**Aim of the task**
Retype every entry below without altering anything.

START Data for analysis

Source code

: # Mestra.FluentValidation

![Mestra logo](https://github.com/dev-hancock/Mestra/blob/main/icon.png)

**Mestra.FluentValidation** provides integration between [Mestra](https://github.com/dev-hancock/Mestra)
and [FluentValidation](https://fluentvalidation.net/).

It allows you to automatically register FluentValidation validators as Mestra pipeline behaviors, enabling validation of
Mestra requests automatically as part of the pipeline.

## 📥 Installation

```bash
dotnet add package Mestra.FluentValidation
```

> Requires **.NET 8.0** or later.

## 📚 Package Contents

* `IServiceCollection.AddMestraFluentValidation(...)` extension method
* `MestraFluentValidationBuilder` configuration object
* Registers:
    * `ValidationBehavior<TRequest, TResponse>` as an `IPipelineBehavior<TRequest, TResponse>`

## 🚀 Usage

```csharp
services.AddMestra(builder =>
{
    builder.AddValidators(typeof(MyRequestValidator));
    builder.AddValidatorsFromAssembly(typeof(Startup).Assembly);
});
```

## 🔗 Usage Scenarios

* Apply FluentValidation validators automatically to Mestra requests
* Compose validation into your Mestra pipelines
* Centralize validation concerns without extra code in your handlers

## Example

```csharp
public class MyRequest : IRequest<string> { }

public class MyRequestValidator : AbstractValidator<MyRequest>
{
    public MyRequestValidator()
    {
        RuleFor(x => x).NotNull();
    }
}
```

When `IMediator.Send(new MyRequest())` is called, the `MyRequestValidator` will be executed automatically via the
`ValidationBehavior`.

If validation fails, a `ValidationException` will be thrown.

END Data for analysis

**Output for this task**
Source code

: # Mestra.FluentValidation

![Mestra logo](https://github.com/dev-hancock/Mestra/blob/main/icon.png)

**Mestra.FluentValidation** provides integration between [Mestra](https://github.com/dev-hancock/Mestra)
and [FluentValidation](https://fluentvalidation.net/).

It allows you to automatically register FluentValidation validators as Mestra pipeline behaviors, enabling validation of
Mestra requests automatically as part of the pipeline.

## 📥 Installation

```bash
dotnet add package Mestra.FluentValidation
```

> Requires **.NET 8.0** or later.

## 📚 Package Contents

* `IServiceCollection.AddMestraFluentValidation(...)` extension method
* `MestraFluentValidationBuilder` configuration object
* Registers:
    * `ValidationBehavior<TRequest, TResponse>` as an `IPipelineBehavior<TRequest, TResponse>`

## 🚀 Usage

```csharp
services.AddMestra(builder =>
{
    builder.AddValidators(typeof(MyRequestValidator));
    builder.AddValidatorsFromAssembly(typeof(Startup).Assembly);
});
```

## 🔗 Usage Scenarios

* Apply FluentValidation validators automatically to Mestra requests
* Compose validation into your Mestra pipelines
* Centralize validation concerns without extra code in your handlers

## Example

```csharp
public class MyRequest : IRequest<string> { }

public class MyRequestValidator : AbstractValidator<MyRequest>
{
    public MyRequestValidator()
    {
        RuleFor(x => x).NotNull();
    }
}
```

When `IMediator.Send(new MyRequest())` is called, the `MyRequestValidator` will be executed automatically via the
`ValidationBehavior`.

If validation fails, a `ValidationException` will be thrown.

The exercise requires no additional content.